Paying some taxes now could save you later

Your Money

April 08, 2007|By Janet Kidd Stewart | Janet Kidd Stewart,Chicago Tribune

Iwill be retiring with — I will be retiring with- in the next few months, and I am confused about how to deal with my retirement accounts. When I stop working, must I convert my existing 403(b) accounts into IRA accounts? Can I simply stop contributing and allow them to remain dormant until I need to withdraw the money? If I have to convert, will this have an impact on my desire to convert existing IRA accounts to Roth IRAs in 2010?

- A reader in Arlington Heights, Ill.

If you have less than $5,000 stashed in your account, your employer could force you out of the plan.

But if you have more than that tucked away, you should be able to leave the money where it is until you have to begin taking required minimum distributions at age 70 1/2 or until 2010, the first year savers can convert traditional individual retirement accounts into Roth IRAs regardless of income restrictions.

Whether that is the best option depends on the quality of your plan and your other assets, said Robert Oliver of Oliver Financial Planning in Ann Arbor, Mich.

Employers with 403(b) plans typically are educational or nonprofit institutions.
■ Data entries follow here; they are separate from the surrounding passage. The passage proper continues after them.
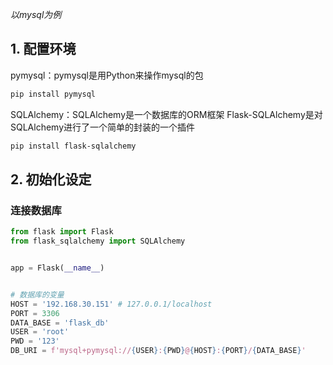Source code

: *以mysql为例*

## 1. 配置环境

pymysql：pymysql是用Python来操作mysql的包
```bash
pip install pymysql
```
SQLAlchemy：SQLAlchemy是一个数据库的ORM框架
Flask-SQLAlchemy是对SQLAlchemy进行了一个简单的封装的一个插件
```bash
pip install flask-sqlalchemy
```

## 2. 初始化设定

### 连接数据库
```python
from flask import Flask
from flask_sqlalchemy import SQLAlchemy


app = Flask(__name__)


# 数据库的变量
HOST = '192.168.30.151' # 127.0.0.1/localhost
PORT = 3306
DATA_BASE = 'flask_db'
USER = 'root'
PWD = '123'
DB_URI = f'mysql+pymysql://{USER}:{PWD}@{HOST}:{PORT}/{DATA_BASE}'
```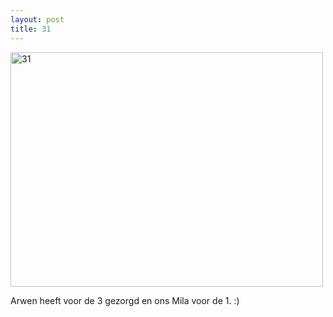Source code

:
 ```yaml
---
layout: post
title: 31
---
```

<a href="http://www.flickr.com/photos/atog/3751055401/" title="31 by atog, on Flickr"><img src="http://farm3.static.flickr.com/2433/3751055401_567fdac867.jpg" width="500" height="375" alt="31" /></a>

Arwen heeft voor de 3 gezorgd en ons Mila voor de 1. :)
Depending on the organization, the plans can have attractive investment options at low costs. Another advantage: Participants can take loans out on the money, which can't be done with IRAs, Oliver said.

Although tax-deferred earnings growth has been the key selling point for retirement plans and IRAs, more financial advisers are recommending a strategy of diversifying the tax structure of a portfolio, with an emphasis on paying a chunk of taxes now to get them out of the way. Their rationale is that while it's impossible to predict the future tax climate, many analysts expect rates to increase.
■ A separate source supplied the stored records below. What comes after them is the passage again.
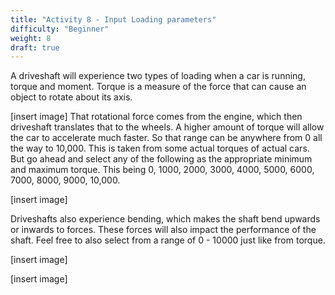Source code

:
 ```yaml
---
title: "Activity 8 - Input Loading parameters"
difficulty: "Beginner"
weight: 8
draft: true
---
```

A driveshaft will experience two types of loading when a car is running, torque and moment. Torque is a measure of the force that can cause an object to rotate about its axis.

[insert image]
That rotational force comes from the engine, which then driveshaft translates that to the wheels. A higher amount of torque will allow the car to accelerate much faster. So that range can be anywhere from 0 all the way to 10,000. This is taken from some actual torques of actual cars. But go ahead and select any of the following as the appropriate minimum and maximum torque. This being 0, 1000, 2000, 3000, 4000, 5000, 6000, 7000, 8000, 9000, 10,000.

[insert image]

Driveshafts also experience bending, which makes the shaft bend upwards or inwards to forces. These forces will also impact the performance of the shaft. Feel free to also select from a range of 0 - 10000 just like from torque.

[insert image]

[insert image]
The idea would be to take a portion of your 403(b) and pay the taxes on it as you convert it to a Roth IRA, which then grows and is distributed tax free.

In your situation, Oliver said, it might make sense to convert the entire account to a Roth. With a little planning, you could be in a lower tax bracket by 2010, given your pending retirement, and if you haven't started collecting Social Security, for example.

Another option to investigate: If your 403(b) includes contributions from before 1987, that money can be left untouched until you are 75, providing more years of tax-deferred growth before required minimum distributions kick in.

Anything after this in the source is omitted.